Saved data entries

━━━━━━━━━━━━━━━━

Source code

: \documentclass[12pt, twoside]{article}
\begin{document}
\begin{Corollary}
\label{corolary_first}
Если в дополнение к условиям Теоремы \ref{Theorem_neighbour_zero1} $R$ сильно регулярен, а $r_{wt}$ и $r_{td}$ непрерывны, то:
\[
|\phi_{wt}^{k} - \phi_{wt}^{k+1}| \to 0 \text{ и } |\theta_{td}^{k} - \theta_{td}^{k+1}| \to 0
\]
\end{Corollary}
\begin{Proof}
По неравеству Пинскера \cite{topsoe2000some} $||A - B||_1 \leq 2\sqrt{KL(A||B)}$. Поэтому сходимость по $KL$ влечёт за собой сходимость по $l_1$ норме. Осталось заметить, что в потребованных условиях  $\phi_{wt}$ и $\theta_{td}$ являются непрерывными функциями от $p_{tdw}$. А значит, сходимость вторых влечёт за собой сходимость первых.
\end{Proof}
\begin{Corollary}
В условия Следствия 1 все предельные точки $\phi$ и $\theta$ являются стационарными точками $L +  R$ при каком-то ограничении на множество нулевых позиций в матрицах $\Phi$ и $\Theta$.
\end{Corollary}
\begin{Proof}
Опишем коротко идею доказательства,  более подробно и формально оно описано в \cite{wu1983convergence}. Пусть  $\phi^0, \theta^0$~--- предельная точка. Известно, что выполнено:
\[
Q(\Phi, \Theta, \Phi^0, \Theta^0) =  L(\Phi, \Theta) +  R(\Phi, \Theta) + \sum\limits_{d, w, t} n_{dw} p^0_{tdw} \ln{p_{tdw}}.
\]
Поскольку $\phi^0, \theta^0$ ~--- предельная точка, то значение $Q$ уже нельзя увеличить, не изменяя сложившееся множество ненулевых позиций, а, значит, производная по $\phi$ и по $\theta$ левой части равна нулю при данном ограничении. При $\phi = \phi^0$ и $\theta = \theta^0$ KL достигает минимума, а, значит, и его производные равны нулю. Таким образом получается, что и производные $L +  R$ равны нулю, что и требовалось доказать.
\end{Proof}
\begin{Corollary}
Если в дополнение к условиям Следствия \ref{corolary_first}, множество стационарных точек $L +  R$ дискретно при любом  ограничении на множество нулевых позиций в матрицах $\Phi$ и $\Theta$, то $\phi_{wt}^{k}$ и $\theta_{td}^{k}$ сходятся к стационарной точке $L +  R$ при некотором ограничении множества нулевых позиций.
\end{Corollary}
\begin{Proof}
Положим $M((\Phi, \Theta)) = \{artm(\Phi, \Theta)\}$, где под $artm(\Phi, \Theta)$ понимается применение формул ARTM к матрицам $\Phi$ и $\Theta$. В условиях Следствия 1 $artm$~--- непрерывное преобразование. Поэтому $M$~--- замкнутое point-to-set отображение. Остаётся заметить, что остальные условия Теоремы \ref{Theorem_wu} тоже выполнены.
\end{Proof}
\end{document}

━━━━━━━━━━━━━━━━

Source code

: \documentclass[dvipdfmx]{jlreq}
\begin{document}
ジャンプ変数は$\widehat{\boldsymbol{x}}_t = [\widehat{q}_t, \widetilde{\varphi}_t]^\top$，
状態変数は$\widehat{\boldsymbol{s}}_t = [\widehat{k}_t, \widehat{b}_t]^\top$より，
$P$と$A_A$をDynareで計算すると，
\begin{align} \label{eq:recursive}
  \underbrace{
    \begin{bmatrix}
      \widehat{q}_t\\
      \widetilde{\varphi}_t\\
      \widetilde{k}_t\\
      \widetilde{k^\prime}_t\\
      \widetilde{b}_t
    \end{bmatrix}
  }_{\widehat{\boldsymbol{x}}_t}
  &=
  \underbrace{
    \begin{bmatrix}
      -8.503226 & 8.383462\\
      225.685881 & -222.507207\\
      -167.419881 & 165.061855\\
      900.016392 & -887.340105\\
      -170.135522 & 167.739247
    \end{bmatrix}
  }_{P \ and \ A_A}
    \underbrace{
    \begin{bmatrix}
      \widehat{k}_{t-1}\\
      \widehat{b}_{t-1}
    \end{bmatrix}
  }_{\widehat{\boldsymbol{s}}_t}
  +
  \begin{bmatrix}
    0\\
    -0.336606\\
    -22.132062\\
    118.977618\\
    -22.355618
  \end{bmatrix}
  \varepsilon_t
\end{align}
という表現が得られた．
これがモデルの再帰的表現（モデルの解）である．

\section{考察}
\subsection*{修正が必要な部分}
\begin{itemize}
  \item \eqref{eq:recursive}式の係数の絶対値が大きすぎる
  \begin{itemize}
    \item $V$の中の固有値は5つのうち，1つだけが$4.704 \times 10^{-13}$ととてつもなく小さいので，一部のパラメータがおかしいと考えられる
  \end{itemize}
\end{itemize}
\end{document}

━━━━━━━━━━━━━━━━

- What the task asks
Looking through the data above, count the lines that include the string "условиям" and give only the count.

- Task output
2